◆ **Brief**:
Taking each line of the material in turn, count those with the string "University" and answer with the count alone.

◆ **Data records**:
#####
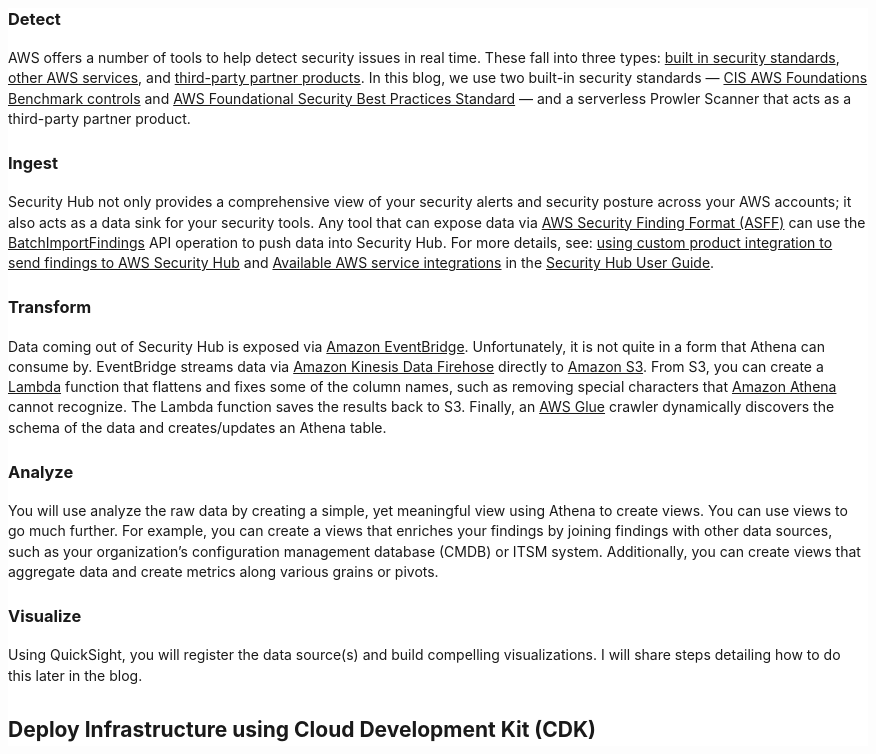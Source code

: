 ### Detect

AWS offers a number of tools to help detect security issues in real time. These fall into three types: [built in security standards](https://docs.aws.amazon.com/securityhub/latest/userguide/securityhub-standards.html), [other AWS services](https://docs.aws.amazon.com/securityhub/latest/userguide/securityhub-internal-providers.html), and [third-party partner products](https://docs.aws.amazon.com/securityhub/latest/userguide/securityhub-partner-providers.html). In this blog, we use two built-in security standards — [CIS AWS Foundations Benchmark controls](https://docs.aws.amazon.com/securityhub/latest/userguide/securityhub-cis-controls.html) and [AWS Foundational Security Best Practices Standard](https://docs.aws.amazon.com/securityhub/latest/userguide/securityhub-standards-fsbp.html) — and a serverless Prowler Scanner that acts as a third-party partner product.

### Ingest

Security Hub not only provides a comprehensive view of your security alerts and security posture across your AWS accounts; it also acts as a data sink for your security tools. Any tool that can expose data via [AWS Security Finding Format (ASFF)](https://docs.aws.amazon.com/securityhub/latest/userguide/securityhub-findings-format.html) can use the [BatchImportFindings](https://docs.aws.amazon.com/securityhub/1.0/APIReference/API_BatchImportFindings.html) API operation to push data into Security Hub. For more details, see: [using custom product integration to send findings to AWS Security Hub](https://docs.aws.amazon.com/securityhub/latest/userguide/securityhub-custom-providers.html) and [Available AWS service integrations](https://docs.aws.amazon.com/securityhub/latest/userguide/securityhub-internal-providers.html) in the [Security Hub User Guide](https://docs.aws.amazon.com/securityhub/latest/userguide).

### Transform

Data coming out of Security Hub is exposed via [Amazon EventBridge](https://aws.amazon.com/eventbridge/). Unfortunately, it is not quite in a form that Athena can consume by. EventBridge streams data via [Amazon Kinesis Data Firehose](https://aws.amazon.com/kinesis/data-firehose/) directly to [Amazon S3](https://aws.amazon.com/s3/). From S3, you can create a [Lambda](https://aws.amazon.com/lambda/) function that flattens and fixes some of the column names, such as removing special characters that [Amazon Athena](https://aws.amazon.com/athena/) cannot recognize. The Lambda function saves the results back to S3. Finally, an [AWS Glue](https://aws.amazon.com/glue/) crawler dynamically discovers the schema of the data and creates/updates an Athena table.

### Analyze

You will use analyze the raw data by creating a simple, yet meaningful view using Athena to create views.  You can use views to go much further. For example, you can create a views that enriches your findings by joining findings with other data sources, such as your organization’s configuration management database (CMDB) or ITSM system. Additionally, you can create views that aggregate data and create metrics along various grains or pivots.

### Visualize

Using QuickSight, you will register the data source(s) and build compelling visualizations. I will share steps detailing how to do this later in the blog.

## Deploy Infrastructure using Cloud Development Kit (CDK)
#####
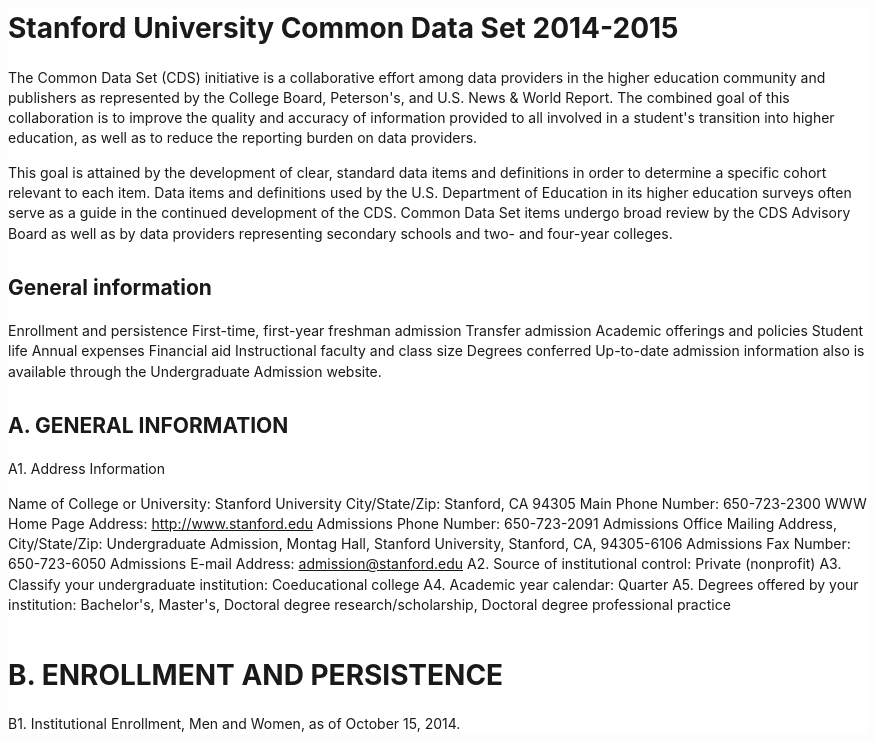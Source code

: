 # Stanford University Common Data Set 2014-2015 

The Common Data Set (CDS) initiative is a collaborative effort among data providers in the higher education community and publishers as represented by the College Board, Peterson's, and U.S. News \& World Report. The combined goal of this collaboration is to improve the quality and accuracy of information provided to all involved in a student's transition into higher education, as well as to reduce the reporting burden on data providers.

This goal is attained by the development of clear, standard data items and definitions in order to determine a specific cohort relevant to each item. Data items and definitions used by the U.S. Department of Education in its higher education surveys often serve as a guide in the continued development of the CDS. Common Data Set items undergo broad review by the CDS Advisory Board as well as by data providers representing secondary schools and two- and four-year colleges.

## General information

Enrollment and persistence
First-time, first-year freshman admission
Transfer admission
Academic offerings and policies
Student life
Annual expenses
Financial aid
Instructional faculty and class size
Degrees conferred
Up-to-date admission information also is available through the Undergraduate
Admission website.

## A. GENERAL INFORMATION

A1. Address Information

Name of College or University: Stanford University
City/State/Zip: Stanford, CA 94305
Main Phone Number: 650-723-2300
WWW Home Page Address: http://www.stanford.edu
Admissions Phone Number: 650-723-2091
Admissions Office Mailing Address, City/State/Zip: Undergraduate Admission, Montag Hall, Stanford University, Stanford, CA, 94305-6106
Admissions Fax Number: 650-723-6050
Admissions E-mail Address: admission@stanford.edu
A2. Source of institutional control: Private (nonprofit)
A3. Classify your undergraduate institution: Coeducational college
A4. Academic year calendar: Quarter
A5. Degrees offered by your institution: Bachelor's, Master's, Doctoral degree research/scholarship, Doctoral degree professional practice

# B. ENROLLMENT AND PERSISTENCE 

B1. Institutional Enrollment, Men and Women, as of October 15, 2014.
#####
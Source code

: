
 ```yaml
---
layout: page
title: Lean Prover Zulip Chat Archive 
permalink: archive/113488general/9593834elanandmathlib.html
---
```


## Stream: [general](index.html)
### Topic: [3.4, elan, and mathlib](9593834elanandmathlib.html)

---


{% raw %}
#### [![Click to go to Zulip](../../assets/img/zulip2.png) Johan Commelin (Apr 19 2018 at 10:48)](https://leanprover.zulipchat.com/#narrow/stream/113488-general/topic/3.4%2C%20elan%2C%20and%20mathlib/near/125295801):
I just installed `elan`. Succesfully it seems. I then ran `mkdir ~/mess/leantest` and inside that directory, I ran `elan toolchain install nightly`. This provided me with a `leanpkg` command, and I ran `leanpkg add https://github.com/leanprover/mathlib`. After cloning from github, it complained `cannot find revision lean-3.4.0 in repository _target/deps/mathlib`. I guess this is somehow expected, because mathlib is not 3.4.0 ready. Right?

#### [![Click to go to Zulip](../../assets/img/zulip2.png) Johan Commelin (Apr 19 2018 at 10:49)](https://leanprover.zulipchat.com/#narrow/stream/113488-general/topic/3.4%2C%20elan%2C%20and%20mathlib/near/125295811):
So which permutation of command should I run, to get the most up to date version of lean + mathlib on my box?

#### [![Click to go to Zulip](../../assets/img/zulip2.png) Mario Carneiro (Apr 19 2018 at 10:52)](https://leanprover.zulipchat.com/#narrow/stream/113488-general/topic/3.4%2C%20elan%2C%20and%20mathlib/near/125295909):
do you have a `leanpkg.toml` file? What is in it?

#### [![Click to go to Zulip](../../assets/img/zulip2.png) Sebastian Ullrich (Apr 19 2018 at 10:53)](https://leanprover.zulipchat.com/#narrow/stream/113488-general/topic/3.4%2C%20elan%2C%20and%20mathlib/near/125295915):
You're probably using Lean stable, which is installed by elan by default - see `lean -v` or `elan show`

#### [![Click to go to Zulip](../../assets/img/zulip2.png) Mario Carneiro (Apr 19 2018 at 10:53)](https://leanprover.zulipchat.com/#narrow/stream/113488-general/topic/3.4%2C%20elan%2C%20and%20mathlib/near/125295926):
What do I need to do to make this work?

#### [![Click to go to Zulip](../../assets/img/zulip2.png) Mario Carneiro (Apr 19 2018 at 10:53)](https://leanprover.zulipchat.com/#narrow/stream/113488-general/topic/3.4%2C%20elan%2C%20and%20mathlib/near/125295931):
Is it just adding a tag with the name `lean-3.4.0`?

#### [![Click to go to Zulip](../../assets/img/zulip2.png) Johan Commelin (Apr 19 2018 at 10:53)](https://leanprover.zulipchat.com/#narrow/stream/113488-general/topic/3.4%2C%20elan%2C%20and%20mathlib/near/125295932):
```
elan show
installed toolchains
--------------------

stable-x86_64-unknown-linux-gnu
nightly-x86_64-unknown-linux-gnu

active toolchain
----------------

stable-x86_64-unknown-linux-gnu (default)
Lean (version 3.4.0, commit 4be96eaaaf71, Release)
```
#####
◆ **Exercise output**:
3